Oleh: Nur Iskandar
Pegiat literasi Kalbar yang menulis buku Pontianak Heritage Ahmad S DZ menyampaikan ke laman FaceBook saya sbb:
LUITENANT S.H AL KADRIE KAWIN
Menoeroet kabar, bahwa poetra Sri Sultan (Pontianak) S.H Al Kadrie, Luitenant bala tentara Hindia Belanda pada hari Selasa jang laloe telah kawin dengnan Mej Van Delden, anak dari marhoen tn Nico Van Delden. Jang dimasa hidoepnja mendjabat Voorzitter Kedirische Landbouw Vereeniging.

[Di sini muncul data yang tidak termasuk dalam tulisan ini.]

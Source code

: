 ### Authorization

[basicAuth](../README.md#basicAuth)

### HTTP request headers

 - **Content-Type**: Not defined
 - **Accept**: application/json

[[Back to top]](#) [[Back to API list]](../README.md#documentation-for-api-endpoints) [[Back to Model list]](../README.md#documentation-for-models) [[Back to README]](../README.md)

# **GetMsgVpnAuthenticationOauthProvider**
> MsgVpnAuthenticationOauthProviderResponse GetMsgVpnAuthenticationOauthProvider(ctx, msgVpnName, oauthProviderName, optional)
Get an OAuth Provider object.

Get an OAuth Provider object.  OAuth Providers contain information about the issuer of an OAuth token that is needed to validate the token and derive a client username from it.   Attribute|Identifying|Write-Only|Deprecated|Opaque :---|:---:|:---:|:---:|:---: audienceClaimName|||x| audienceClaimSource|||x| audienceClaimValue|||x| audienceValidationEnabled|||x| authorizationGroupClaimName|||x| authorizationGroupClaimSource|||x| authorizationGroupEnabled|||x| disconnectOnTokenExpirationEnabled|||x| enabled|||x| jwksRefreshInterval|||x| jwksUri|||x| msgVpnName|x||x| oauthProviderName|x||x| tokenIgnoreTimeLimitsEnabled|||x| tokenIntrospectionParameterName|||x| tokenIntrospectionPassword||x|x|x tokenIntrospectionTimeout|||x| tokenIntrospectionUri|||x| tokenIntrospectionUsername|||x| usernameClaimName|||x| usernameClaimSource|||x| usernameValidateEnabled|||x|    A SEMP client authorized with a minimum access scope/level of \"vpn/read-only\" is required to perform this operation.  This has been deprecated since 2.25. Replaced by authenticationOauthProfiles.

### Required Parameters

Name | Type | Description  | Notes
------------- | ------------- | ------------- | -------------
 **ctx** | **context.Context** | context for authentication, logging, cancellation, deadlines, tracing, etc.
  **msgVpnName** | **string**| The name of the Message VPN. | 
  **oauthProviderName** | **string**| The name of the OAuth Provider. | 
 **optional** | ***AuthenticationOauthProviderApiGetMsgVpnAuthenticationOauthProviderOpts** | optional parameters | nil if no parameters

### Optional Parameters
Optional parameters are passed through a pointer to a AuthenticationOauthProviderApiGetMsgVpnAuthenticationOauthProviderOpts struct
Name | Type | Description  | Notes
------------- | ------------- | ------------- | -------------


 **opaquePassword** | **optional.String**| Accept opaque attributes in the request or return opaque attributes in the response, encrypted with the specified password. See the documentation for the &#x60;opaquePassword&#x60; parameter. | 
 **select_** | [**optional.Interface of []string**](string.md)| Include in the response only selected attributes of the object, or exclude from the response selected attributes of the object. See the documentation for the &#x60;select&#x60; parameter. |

Seperti diketahui, bahwa Luitenant S.H Al Kadrie pada doea tahoen laloe datang dari negeri Belanda dan ditempatkan di Malang (java).
Perkawinan itoe telah dilangsoengkan di Malang.
BORNEO BARAT
Selasa, 7 Juni Maret 1938 tahun 3 no. 63
*
Saya merespon positif sbb: Terimakasih atas dukungan informasinya. Dari berita ini kami jadi tahu siapa mertuanya, yakni Kapten Nico Van Delden. Ini turut menerangkan posisi Beliau yang dituding “Kebelanda-Belandaan cq tidak nasionalis”. Padahal Dina Van Delden lahir di Surabaya. Menimba ilmu di Malang, sama dengan anak Indonesia lainnya. Apa bedanya dengan keturunan Arab? Keturunan China? Kok tidak ada terminologi Kearab-araban bagi yang menikahi keturunan Arab? Atau kecina-cinaan bagi yang menikah dengan keturunan China dst. Nampakkah di sini pembunuhan karakter kepada Sultan Hamid itu massif? Sekali lagi trims Bg Asof….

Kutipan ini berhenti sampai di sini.